Anette E. "Peko" Hosoi is an American mechanical engineer, biophysicist, and mathematician, currently the Neil and Jane Pappalardo Professor of Mechanical Engineering and associate dean of engineering at the Massachusetts Institute of Technology.

Contributions
Hosoi's research interests include fluid dynamics,  unconventional robotics, and bio-inspired design.
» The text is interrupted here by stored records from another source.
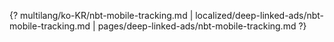 {? multilang/ko-KR/nbt-mobile-tracking.md | localized/deep-linked-ads/nbt-mobile-tracking.md | pages/deep-linked-ads/nbt-mobile-tracking.md ?}
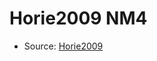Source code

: <a name="material" />

# Horie2009 NM4
<script type="application/ld+json">
  {
    "@context": "https://schema.org/",
    "@type": "ChemicalSubstance",
    "http://purl.org/dc/terms/conformsTo":
      {
        "@type": "CreativeWork",
        "@id": "https://bioschemas.org/profiles/ChemicalSubstance/0.4-RELEASE/"
      },
    "@id": "https://egonw.github.io/nanowiki/nanowiki181.html#material",
    "name": "Horie2009 NM4",
    "sameAs": "http://127.0.0.1/mediawiki/index.php/Special:URIResolver/Horie2009_NM4"
  }
</script>


* Source: [Horie2009](Horie2009.md)
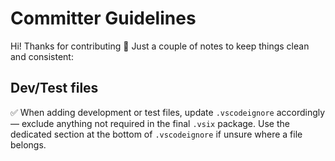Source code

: # Committer Guidelines

Hi! Thanks for contributing 🤝
Just a couple of notes to keep things clean and consistent:

## Dev/Test files

✅ When adding development or test files, update `.vscodeignore` accordingly — exclude anything not required in the final `.vsix` package.
Use the dedicated section at the bottom of `.vscodeignore` if unsure where a file belongs.
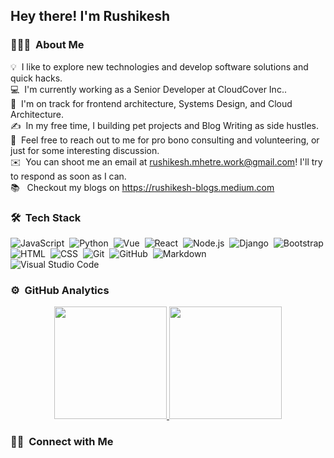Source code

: 

<h2>Hey there! I'm Rushikesh</h2>

<!-- ## 👋 &nbsp;Hey there! I'm Rushikesh -->

### 👨🏻‍💻 &nbsp;About Me

💡 &nbsp;I like to explore new technologies and develop software solutions and quick hacks.\
💻 &nbsp;I'm currently working as a Senior Developer at CloudCover Inc..\
🌱 &nbsp;I'm on track for frontend architecture, Systems Design, and Cloud Architecture.\
✍️ &nbsp;In my free time, I building pet projects and Blog Writing as side hustles.\
💬 &nbsp;Feel free to reach out to me for pro bono consulting and volunteering, or just for some interesting discussion.\
✉️ &nbsp;You can shoot me an email at rushikesh.mhetre.work@gmail.com! I'll try to respond as soon as I can.\
📚 &nbsp; Checkout my blogs on https://rushikesh-blogs.medium.com


### 🛠 &nbsp;Tech Stack

![JavaScript](https://img.shields.io/badge/-JavaScript-05122A?style=flat&logo=javascript)&nbsp;
![Python](https://img.shields.io/badge/-Python-05122A?style=flat&logo=python)&nbsp;
![Vue](https://img.shields.io/badge/-Vue-05122A?style=flat&logo=Vue)&nbsp;
![React](https://img.shields.io/badge/-React-05122A?style=flat&logo=react)&nbsp;
![Node.js](https://img.shields.io/badge/-Node.js-05122A?style=flat&logo=node.js)&nbsp;
![Django](https://img.shields.io/badge/-Django-05122A?style=flat&logo=django&logoColor=092E20)&nbsp;
![Bootstrap](https://img.shields.io/badge/-Bootstrap-05122A?style=flat&logo=bootstrap&logoColor=563D7C)\
![HTML](https://img.shields.io/badge/-HTML-05122A?style=flat&logo=HTML5)&nbsp;
![CSS](https://img.shields.io/badge/-CSS-05122A?style=flat&logo=CSS3&logoColor=1572B6)&nbsp;
![Git](https://img.shields.io/badge/-Git-05122A?style=flat&logo=git)&nbsp;
![GitHub](https://img.shields.io/badge/-GitHub-05122A?style=flat&logo=github)&nbsp;
![Markdown](https://img.shields.io/badge/-Markdown-05122A?style=flat&logo=markdown)\
![Visual Studio Code](https://img.shields.io/badge/-Visual%20Studio%20Code-05122A?style=flat&logo=visual-studio-code&logoColor=007ACC)&nbsp;

### ⚙️ &nbsp;GitHub Analytics

<p align="center">
<a href="https://github.com/Nomercy10">
  <img height="180em" src="https://github-readme-stats-eight-theta.vercel.app/api?username=Nomercy10&show_icons=true&theme=algolia&include_all_commits=true&count_private=true"/>
  <img height="180em" src="https://github-readme-stats-eight-theta.vercel.app/api/top-langs/?username=Nomercy10&layout=compact&langs_count=8&theme=algolia"/>
</a>
</p>

### 🤝🏻 &nbsp;Connect with Me

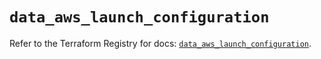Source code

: # `data_aws_launch_configuration`

Refer to the Terraform Registry for docs: [`data_aws_launch_configuration`](https://registry.terraform.io/providers/hashicorp/aws/6.3.0/docs/data-sources/launch_configuration).
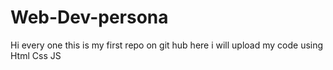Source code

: # Web-Dev-persona
Hi every one this is my first repo on git hub here i will upload my code using Html Css JS  

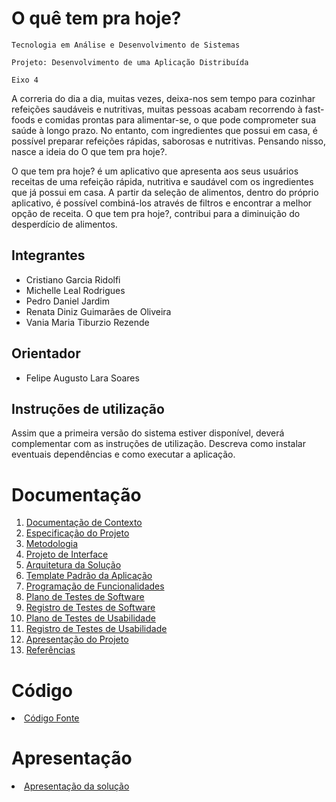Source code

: # O quê tem pra hoje?

`Tecnologia em Análise e Desenvolvimento de Sistemas`

`Projeto: Desenvolvimento de uma Aplicação Distribuída`

`Eixo 4`

A correria do dia a dia, muitas vezes, deixa-nos sem tempo para cozinhar refeições saudáveis e nutritivas, muitas pessoas acabam recorrendo à fast-foods e comidas prontas para alimentar-se, o que pode comprometer sua saúde à longo prazo. No entanto, com ingredientes que possui em casa, é possível preparar refeições rápidas, saborosas e nutritivas. Pensando nisso, nasce a ideia do O que tem pra hoje?.  

 
O que tem pra hoje? é um aplicativo que apresenta aos seus usuários receitas de uma refeição rápida, nutritiva e saudável com os ingredientes que já possui em casa. A partir da seleção de alimentos, dentro do próprio aplicativo, é possível combiná-los através de filtros e encontrar a melhor opção de receita. O que tem pra hoje?, contribui para a diminuição do desperdício de alimentos.

## Integrantes

- Cristiano Garcia Ridolfi
- Michelle Leal Rodrigues
- Pedro Daniel Jardim
- Renata Diniz Guimarães de Oliveira
- Vania Maria Tiburzio Rezende

## Orientador

* Felipe Augusto Lara Soares

## Instruções de utilização

Assim que a primeira versão do sistema estiver disponível, deverá complementar com as instruções de utilização. Descreva como instalar eventuais dependências e como executar a aplicação.

# Documentação

<ol>
<li><a href="docs/01-Documentação de Contexto.md"> Documentação de Contexto</a></li>
<li><a href="docs/02-Especificação do Projeto.md"> Especificação do Projeto</a></li>
<li><a href="docs/03-Metodologia.md"> Metodologia</a></li>
<li><a href="docs/04-Projeto de Interface.md"> Projeto de Interface</a></li>
<li><a href="docs/05-Arquitetura da Solução.md"> Arquitetura da Solução</a></li>
<li><a href="docs/06-Template Padrão da Aplicação.md"> Template Padrão da Aplicação</a></li>
<li><a href="docs/07-Programação de Funcionalidades.md"> Programação de Funcionalidades</a></li>
<li><a href="docs/08-Plano de Testes de Software.md"> Plano de Testes de Software</a></li>
<li><a href="docs/09-Registro de Testes de Software.md"> Registro de Testes de Software</a></li>
<li><a href="docs/10-Plano de Testes de Usabilidade.md"> Plano de Testes de Usabilidade</a></li>
<li><a href="docs/11-Registro de Testes de Usabilidade.md"> Registro de Testes de Usabilidade</a></li>
<li><a href="docs/12-Apresentação do Projeto.md"> Apresentação do Projeto</a></li>
<li><a href="docs/13-Referências.md"> Referências</a></li>
</ol>

# Código

<li><a href="src/README.md"> Código Fonte</a></li>

# Apresentação

<li><a href="presentation/README.md"> Apresentação da solução</a></li>
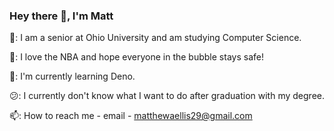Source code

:### Hey there 👋,  I'm Matt
 🏫: I am a senior at Ohio University and am studying Computer Science.
  
 🏀: I love the NBA and hope everyone in the bubble stays safe!
 
 🌱: I'm currently learning Deno.
 
 😕: I currently don't know what I want to do after graduation with my degree.
 
 📫: How to reach me - email - matthewaellis29@gmail.com
 
<!--
**matte29/matte29** is a ✨ _special_ ✨ repository because its `README.md` (this file) appears on your GitHub profile.

Here are some ideas to get you started:

- 🔭 I’m currently working on ...
- 🌱 I’m currently learning ...
- 👯 I’m looking to collaborate on ...
- 🤔 I’m looking for help with ...
- 💬 Ask me about ...
- 📫 How to reach me: ...
- 😄 Pronouns: ...
- ⚡ Fun fact: ...
-->
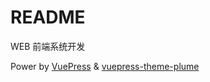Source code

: # README

WEB 前端系统开发

Power by [VuePress](https://v2.vuepress.vuejs.org/) & [vuepress-theme-plume](https://theme-plume.vuejs.press/)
For instance, one of her projects developed a robot that moved like a snail by extruding artificial snail slime and rippling over it.
She has also studied how razor clams turn sand into quicksand while digging themselves in,
and designed wetsuits using materials that mimic the thermal insulation properties of otter fur.
She is the founder of a sports engineering program at MIT, which she started in 2011 after frustration at the performance of her cross-country bicycle on a downhill bicycling course.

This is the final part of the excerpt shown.